**Task details:** For the entries below, repeat exactly each line starting with the one that contains "### 5. Amplifier Design" and going on through the one that contains "- Circuit Design", and no others.

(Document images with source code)

▼

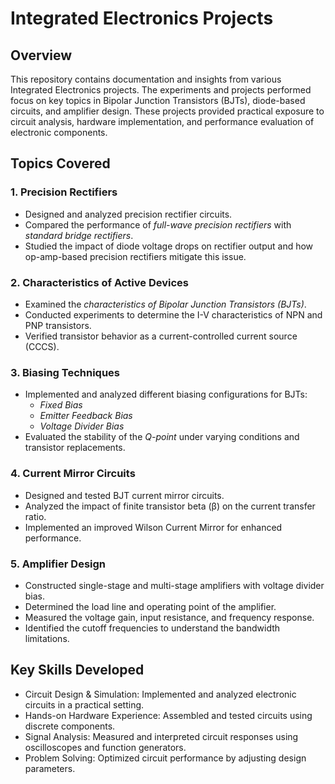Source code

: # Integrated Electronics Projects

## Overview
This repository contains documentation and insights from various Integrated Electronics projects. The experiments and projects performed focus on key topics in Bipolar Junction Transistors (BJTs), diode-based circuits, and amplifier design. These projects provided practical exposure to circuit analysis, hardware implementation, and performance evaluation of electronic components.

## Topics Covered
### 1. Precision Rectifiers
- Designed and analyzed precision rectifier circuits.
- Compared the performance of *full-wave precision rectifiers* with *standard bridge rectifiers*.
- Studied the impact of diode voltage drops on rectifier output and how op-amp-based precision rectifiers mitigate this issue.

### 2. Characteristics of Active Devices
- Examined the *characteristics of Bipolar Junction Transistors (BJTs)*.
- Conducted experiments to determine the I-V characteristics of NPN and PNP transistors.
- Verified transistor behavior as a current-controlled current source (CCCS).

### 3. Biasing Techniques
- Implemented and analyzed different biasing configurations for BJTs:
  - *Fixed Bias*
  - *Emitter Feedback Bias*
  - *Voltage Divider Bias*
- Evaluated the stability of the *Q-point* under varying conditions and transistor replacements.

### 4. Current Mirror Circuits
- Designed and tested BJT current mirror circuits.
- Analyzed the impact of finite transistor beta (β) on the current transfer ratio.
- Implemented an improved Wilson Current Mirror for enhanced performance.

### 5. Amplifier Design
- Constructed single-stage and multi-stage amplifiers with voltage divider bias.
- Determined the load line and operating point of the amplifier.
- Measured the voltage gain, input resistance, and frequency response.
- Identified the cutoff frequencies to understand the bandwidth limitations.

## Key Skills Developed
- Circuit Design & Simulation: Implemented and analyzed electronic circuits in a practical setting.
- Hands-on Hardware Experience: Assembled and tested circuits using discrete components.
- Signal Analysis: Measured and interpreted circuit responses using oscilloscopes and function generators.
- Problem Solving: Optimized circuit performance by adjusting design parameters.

▲

**Reply:**
### 5. Amplifier Design
- Constructed single-stage and multi-stage amplifiers with voltage divider bias.
- Determined the load line and operating point of the amplifier.
- Measured the voltage gain, input resistance, and frequency response.
- Identified the cutoff frequencies to understand the bandwidth limitations.

## Key Skills Developed
- Circuit Design & Simulation: Implemented and analyzed electronic circuits in a practical setting.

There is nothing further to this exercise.